Even the latter is mired in controversy. The KDU is insisting that SAITM students transferred to them pay them millions of rupees as additional fees. That all of SAITM’s students are sons and daughters of super rich businessmen is a popular myth.

The vast majority of them have found funds with the greatest difficulty and invested their children’s futures with SAITM only because it was more affordable than sending their offspring overseas.

Now, they are called upon to pay amounts of money they don’t have. SAITM is not the country’s first experiment with private medical education.

The North Colombo Medical College (NCMC), set up in the ’80s in Ragama under the Presidency of J. R. Jayawardene, ran into similar heavy weather.
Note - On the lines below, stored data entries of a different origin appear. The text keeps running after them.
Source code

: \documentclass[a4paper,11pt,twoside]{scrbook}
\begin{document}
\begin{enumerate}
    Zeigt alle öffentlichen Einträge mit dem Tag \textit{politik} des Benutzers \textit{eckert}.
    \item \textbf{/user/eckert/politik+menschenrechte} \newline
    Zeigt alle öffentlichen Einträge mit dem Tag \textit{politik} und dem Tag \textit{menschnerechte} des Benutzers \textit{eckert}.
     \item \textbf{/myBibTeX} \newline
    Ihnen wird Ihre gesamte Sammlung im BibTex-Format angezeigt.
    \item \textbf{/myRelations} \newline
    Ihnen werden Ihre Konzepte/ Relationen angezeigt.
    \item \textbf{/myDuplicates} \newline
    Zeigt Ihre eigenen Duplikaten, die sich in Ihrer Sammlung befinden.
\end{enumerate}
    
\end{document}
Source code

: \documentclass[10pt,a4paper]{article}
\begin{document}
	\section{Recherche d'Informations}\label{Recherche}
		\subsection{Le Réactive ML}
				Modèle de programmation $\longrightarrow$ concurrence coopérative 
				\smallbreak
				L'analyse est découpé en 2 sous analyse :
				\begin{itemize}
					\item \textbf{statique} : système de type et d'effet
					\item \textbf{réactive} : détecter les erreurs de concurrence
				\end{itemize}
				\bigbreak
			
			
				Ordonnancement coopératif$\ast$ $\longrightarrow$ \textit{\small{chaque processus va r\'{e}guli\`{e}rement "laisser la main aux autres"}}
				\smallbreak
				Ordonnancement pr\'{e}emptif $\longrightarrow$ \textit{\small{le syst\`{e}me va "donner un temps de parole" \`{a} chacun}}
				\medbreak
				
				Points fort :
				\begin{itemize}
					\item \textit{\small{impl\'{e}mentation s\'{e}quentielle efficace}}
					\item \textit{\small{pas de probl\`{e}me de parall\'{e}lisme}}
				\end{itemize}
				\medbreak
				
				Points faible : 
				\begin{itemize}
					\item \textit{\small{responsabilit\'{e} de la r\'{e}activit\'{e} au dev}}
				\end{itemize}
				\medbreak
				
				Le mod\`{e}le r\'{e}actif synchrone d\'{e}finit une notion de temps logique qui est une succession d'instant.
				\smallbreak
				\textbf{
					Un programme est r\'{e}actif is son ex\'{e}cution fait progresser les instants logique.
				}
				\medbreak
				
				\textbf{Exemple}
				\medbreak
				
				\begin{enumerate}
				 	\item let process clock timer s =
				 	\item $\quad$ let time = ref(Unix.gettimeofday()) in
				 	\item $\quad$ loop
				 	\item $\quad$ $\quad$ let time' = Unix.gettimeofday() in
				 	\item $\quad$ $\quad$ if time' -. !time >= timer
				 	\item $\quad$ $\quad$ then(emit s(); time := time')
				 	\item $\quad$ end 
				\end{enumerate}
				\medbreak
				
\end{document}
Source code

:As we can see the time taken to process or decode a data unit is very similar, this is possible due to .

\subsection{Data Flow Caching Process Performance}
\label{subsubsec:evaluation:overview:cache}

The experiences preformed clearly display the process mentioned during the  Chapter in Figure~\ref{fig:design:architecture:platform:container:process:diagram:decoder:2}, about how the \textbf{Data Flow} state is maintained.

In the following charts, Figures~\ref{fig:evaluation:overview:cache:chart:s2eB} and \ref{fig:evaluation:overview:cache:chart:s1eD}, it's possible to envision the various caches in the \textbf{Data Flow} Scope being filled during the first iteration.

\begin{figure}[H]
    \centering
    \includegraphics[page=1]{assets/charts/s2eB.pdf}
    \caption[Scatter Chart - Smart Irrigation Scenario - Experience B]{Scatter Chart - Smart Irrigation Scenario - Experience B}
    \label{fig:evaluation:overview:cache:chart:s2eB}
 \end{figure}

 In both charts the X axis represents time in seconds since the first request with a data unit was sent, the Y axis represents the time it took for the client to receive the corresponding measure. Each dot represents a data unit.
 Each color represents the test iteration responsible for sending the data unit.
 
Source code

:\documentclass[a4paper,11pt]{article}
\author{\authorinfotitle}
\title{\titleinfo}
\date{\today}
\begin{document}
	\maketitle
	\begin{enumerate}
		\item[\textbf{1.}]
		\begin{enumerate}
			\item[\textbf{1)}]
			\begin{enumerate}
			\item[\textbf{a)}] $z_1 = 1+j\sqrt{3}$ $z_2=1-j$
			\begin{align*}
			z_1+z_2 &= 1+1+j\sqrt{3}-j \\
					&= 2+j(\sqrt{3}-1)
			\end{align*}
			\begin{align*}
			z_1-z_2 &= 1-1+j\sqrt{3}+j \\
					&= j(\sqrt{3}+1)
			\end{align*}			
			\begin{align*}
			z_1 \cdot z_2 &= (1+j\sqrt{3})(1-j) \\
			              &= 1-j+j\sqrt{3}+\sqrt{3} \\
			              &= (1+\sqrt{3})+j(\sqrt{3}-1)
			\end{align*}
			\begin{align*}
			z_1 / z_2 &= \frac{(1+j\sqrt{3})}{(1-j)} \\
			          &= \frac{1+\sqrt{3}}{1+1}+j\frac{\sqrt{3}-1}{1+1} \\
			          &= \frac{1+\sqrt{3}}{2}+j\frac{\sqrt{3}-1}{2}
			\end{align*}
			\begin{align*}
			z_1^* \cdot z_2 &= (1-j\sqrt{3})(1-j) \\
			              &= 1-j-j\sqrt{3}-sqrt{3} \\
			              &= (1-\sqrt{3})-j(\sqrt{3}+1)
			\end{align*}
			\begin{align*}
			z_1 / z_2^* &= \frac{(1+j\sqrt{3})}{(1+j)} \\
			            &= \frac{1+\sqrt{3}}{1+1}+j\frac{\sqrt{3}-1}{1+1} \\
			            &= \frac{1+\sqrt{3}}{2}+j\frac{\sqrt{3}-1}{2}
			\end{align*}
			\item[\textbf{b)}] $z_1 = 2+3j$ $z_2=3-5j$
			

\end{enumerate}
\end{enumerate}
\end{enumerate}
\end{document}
Under fire from an insurrection from the Janatha Vimukthi Peramuna (JVP), Jayewardene’s successor, Ranasinghe Premadasa nationalised the NCMC and it is now the Medical Faculty of the University of Kelaniya.

Where the NCMC differed from SAITM was because it was administered by the College of General Practitioners, an academic body with impeccable credentials whose only motive was delivering medical education of good quality- and not making a profit.

Even though the NCMC ceased to exist, its graduates have excelled all over the world and gave the lie to the assertion that a student’s performance at the A/L examination should be the sole criterion for entry to medical school.

Indeed, the current President of the Ceylon College of Physicians and the Sri Lanka Medical Association, the two most prestigious medical bodies in the country, are NCMC graduates! The Supreme Court verdict last week, commendable as it is, comes a little too late to save SAITM or for that matter, private medical education in the country.

If the GMOA erred- wittingly, to gain their own selfish objectives- the Government also erred unwittingly in rushing to abolish SAITM. Had it waited until the Supreme Court made its determination, it could have dealt with the SAITM issue from a position of strength, rather than from a position of abject weakness. Nevertheless, the court verdict must be sweet justice for the aggrieved SAITM students.

They have suffered for long and wasted the best years of their lives fighting an uphill legal battle just to embark on their chosen career. This is a sad reflection of how petty, vindictive and corrupt organisations such as the GMOA and even the SLMC have become.

It is little wonder then that the medical profession has lost its allure as a noble calling. Today, they have as much scruples as the local hooch manufacturer who is out to make big bucks in as short a time as possible and care about little else.

That the SLMC and the GMOA will now have to eat humble pie and accept the verdict of the highest court in the land comes as a small consolation. Or, who knows, they might still resist- because the GMOA believes it knows everything, it is right in everything it does and it cares little about you, me and the average citizen!